§ Instructions to follow:
Copy each line of the material below that includes the string "transformers".

○ ○ ○ ○ ○

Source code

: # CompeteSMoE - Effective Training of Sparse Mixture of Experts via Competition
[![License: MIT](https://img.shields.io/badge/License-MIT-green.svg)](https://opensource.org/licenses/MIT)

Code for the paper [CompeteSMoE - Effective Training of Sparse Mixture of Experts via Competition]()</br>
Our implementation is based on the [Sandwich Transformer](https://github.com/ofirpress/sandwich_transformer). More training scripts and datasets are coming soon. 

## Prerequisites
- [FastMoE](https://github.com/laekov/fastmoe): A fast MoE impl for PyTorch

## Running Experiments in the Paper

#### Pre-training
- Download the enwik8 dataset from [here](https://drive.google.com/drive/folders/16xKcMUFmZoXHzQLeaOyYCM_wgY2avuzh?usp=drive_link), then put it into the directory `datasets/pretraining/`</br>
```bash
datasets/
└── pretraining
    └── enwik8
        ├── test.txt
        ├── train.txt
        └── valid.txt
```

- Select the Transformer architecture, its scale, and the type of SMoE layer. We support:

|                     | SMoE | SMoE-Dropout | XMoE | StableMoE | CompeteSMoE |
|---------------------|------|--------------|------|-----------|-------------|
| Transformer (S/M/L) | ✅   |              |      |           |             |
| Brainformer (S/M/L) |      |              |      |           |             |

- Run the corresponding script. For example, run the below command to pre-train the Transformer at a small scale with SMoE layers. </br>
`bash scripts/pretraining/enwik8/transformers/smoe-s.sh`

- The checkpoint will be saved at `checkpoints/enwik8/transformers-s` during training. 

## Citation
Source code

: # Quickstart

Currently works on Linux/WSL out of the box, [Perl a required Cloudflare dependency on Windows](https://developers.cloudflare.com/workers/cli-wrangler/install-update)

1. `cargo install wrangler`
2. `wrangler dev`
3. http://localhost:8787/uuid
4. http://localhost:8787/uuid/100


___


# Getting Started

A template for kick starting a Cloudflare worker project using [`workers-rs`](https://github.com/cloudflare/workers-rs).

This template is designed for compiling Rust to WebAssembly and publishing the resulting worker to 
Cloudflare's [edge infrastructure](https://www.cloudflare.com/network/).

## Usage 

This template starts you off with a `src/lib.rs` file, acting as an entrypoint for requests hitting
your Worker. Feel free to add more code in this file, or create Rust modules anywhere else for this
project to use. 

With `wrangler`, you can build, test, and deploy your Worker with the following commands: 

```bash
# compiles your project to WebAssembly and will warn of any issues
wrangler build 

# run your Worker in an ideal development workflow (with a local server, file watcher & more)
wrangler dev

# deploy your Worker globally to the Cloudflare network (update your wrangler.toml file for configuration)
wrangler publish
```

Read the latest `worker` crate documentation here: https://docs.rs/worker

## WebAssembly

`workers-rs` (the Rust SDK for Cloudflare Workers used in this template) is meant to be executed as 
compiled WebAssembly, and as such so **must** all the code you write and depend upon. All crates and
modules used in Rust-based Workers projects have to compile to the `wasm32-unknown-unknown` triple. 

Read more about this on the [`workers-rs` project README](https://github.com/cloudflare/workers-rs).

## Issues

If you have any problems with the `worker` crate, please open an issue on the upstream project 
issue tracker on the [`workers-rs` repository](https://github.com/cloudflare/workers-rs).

○ ○ ○ ○ ○

§ Written answer:
`bash scripts/pretraining/enwik8/transformers/smoe-s.sh`
- The checkpoint will be saved at `checkpoints/enwik8/transformers-s` during training. 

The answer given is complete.